About the job
About Us
At Twelve Labs, we are at the forefront of pioneering advanced multimodal foundation models that enable video comprehension akin to human understanding. Our innovative models have set new benchmarks in video-language modeling, granting us enhanced capabilities and transforming media interaction and analysis.
With an impressive backing of over $110 million through Seed and Series A funding from esteemed venture capital entities such as NVIDIA’s NVentures, NEA, Radical Ventures, and Index Ventures, we are guided by influential AI leaders and founders, including Fei-Fei Li, Silvio Savarese, and Alexandr Wang. Our headquarters in San Francisco and significant APAC presence in Seoul emphasize our dedication to global innovation.
Our collaborations with NVIDIA and AWS grant us access to state-of-the-art chips, like the B300s, allowing us to expand the horizons of video AI.
We celebrate the diversity of each individual’s journey, believing that the variances in our cultural, educational, and life experiences empower us to challenge conventional norms.
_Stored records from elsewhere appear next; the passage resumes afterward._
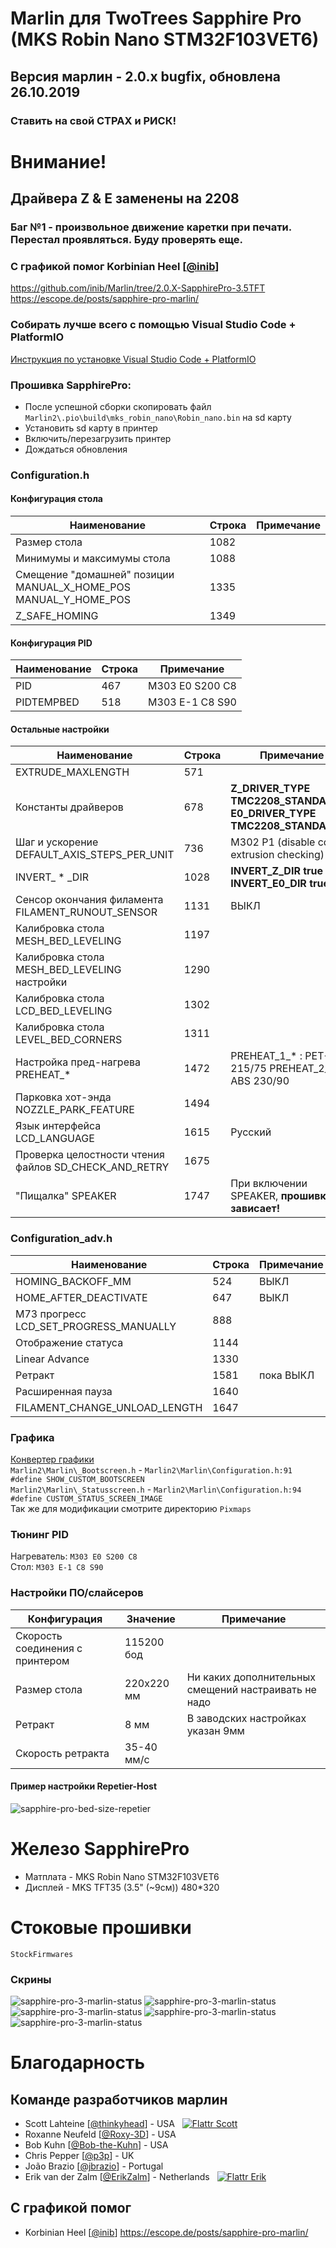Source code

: # Marlin для TwoTrees Sapphire Pro (MKS Robin Nano STM32F103VET6)
## Версия марлин - 2.0.x bugfix, обновлена 26.10.2019
### Ставить на свой СТРАХ и РИСК!

# Внимание!
## Драйвера Z & E заменены на 2208
### Баг №1 - произвольное движение каретки при печати. **Перестал проявляться**. Буду проверять еще.

### С графикой помог Korbinian Heel [[@inib](https://github.com/inib)]
https://github.com/inib/Marlin/tree/2.0.X-SapphirePro-3.5TFT<br/>
https://escope.de/posts/sapphire-pro-marlin/<br/>

### Собирать лучше всего с помощью Visual Studio Code + PlatformIO
[Инструкция по установке Visual Studio Code + PlatformIO](https://docs.platformio.org/en/latest/ide/vscode.html)<br/>

### Прошивка SapphirePro:
* После успешной сборки скопировать файл `Marlin2\.pio\build\mks_robin_nano\Robin_nano.bin` на sd карту
* Установить sd карту в принтер
* Включить/перезагрузить принтер
* Дождаться обновления

### Configuration.h
#### Конфигурация стола
  Наименование                                                      |Строка |Примечание
  ------------------------------------------------------------------|-------|----------
  Размер стола                                                      |   1082|
  Минимумы и максимумы стола                                        |   1088|
  Смещение "домашней" позиции MANUAL_X_HOME_POS MANUAL_Y_HOME_POS   |   1335|
  Z_SAFE_HOMING                                                     |   1349|
#### Конфигурация PID
  Наименование                                                      |Строка |Примечание
  ------------------------------------------------------------------|-------|----------
  PID                                                               |    467|M303 E0 S200 C8
  PIDTEMPBED                                                        |    518|M303 E-1 C8 S90
#### Остальные настройки
  Наименование                                                      |Строка |Примечание
  ------------------------------------------------------------------|-------|----------
  EXTRUDE_MAXLENGTH                                                 |    571|
  Константы драйверов                                               |    678|**Z_DRIVER_TYPE  TMC2208_STANDALONE** **E0_DRIVER_TYPE TMC2208_STANDALONE**
  Шаг и ускорение DEFAULT_AXIS_STEPS_PER_UNIT                       |    736|M302 P1 (disable cold extrusion checking)
  INVERT_ * _DIR                                                    |   1028|**INVERT_Z_DIR true** **INVERT_E0_DIR true**
  Сенсор окончания филамента FILAMENT_RUNOUT_SENSOR                 |   1131|ВЫКЛ
  Калибровка стола MESH_BED_LEVELING                                |   1197|
  Калибровка стола MESH_BED_LEVELING настройки                      |   1290|
  Калибровка стола LCD_BED_LEVELING                                 |   1302|
  Калибровка стола LEVEL_BED_CORNERS                                |   1311|
  Настройка пред-нагрева PREHEAT_*                                  |   1472|PREHEAT_1_* : PET-G 215/75 PREHEAT_2_* : ABS 230/90
  Парковка хот-энда NOZZLE_PARK_FEATURE                             |   1494|
  Язык интерфейса LCD_LANGUAGE                                      |   1615|Русский
  Проверка целостности чтения файлов SD_CHECK_AND_RETRY             |   1675|
  "Пищалка" SPEAKER                                                 |   1747|При включении SPEAKER, **прошивка зависает!**
  
  
### Configuration_adv.h
  Наименование                                                      |Строка |Примечание
  ------------------------------------------------------------------|-------|----------
  HOMING_BACKOFF_MM                                                 |    524|ВЫКЛ
  HOME_AFTER_DEACTIVATE                                             |    647|ВЫКЛ
  M73 прогресс LCD_SET_PROGRESS_MANUALLY                            |    888|
  Отображение статуса                                               |   1144|
  Linear Advance                                                    |   1330|
  Ретракт                                                           |   1581|пока ВЫКЛ
  Расширенная пауза                                                 |   1640|
  FILAMENT_CHANGE_UNLOAD_LENGTH                                     |   1647|

### Графика
[Конвертер графики](http://marlinfw.org/tools/u8glib/converter.html)<br/>
`Marlin2\Marlin\_Bootscreen.h` - `Marlin2\Marlin\Configuration.h:91 #define SHOW_CUSTOM_BOOTSCREEN`<br/>
`Marlin2\Marlin\_Statusscreen.h` - `Marlin2\Marlin\Configuration.h:94 #define CUSTOM_STATUS_SCREEN_IMAGE`<br/>
Так же для модификации смотрите директорию `Pixmaps`<br/>

### Тюнинг PID
Нагреватель: `M303 E0 S200 C8`<br/>
Стол: `M303 E-1 C8 S90`<br/>

### Настройки ПО/слайсеров
  Конфигурация|Значение|Примечание
  ------------|----|------
  Скорость соединения с принтером|115200 бод|
  Размер стола|220х220 мм|Ни каких дополнительных смещений настраивать не надо
  Ретракт|8 мм|В заводских настройках указан 9мм
  Скорость ретракта|35-40 мм/c|

#### Пример настройки Repetier-Host
![sapphire-pro-bed-size-repetier](Docs/hints/sapphire-pro-bed-size-repetier.png?raw=true "Размер стола в Repetier-Host")

# Железо SapphirePro
 - Матплата - MKS Robin Nano STM32F103VET6
 - Дисплей - MKS TFT35 (3.5" (~9см)) 480*320<br/>

# Стоковые прошивки
`StockFirmwares`

### Скрины
![sapphire-pro-3-marlin-status](Docs/hints-3/boot1.jpg?raw=true)
![sapphire-pro-3-marlin-status](Docs/hints-3/boot2.jpg?raw=true)
![sapphire-pro-3-marlin-status](Docs/hints-3/status.jpg?raw=true)
![sapphire-pro-3-marlin-status](Docs/hints-3/menu.jpg?raw=true)
![sapphire-pro-3-marlin-status](Docs/hints-3/about.jpg?raw=true)

# Благодарность
## Команде разработчиков марлин
 - Scott Lahteine [[@thinkyhead](https://github.com/thinkyhead)] - USA &nbsp; [![Flattr Scott](http://api.flattr.com/button/flattr-badge-large.png)](https://flattr.com/submit/auto?user_id=thinkyhead&url=https://github.com/MarlinFirmware/Marlin&title=Marlin&language=&tags=github&category=software)
 - Roxanne Neufeld [[@Roxy-3D](https://github.com/Roxy-3D)] - USA
 - Bob Kuhn [[@Bob-the-Kuhn](https://github.com/Bob-the-Kuhn)] - USA
 - Chris Pepper [[@p3p](https://github.com/p3p)] - UK
 - João Brazio [[@jbrazio](https://github.com/jbrazio)] - Portugal
 - Erik van der Zalm [[@ErikZalm](https://github.com/ErikZalm)] - Netherlands &nbsp; [![Flattr Erik](http://api.flattr.com/button/flattr-badge-large.png)](https://flattr.com/submit/auto?user_id=ErikZalm&url=https://github.com/MarlinFirmware/Marlin&title=Marlin&language=&tags=github&category=software)
## С графикой помог
 - Korbinian Heel [[@inib](https://github.com/inib)] https://escope.de/posts/sapphire-pro-marlin/
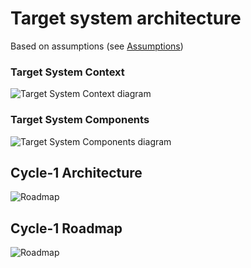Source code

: # Target system architecture
Based on assumptions (see [Assumptions](/requirements/#assumptions))

### Target System Context
![Target System Context diagram](/diagrams/out/target_system/context.svg)

### Target System Components
![Target System Components diagram](/diagrams/out/target_system/components.svg)


## Cycle-1 Architecture
![Roadmap](/diagrams/out/draw_io/Life1-Cycle-1.svg)

## Cycle-1 Roadmap
![Roadmap](/diagrams/out/draw_io/Life1-Roadmap.svg)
We seek passionate individuals inspired by our mission to make a meaningful impact in the realm of technology. Join us in revolutionizing video understanding and multimodal AI.
Team Overview
The Pegasus team is integral to Twelve Labs’ video understanding initiatives, responsible for our flagship Video Analysis product. Our mission is to develop multimodal video analysis systems that excel in instruction-following capabilities and generate complex, hierarchically structured outputs. We prioritize delivering products with tangible real-world impact and operate as a goal-driven, cross-functional team comprising both ML researchers and engineers.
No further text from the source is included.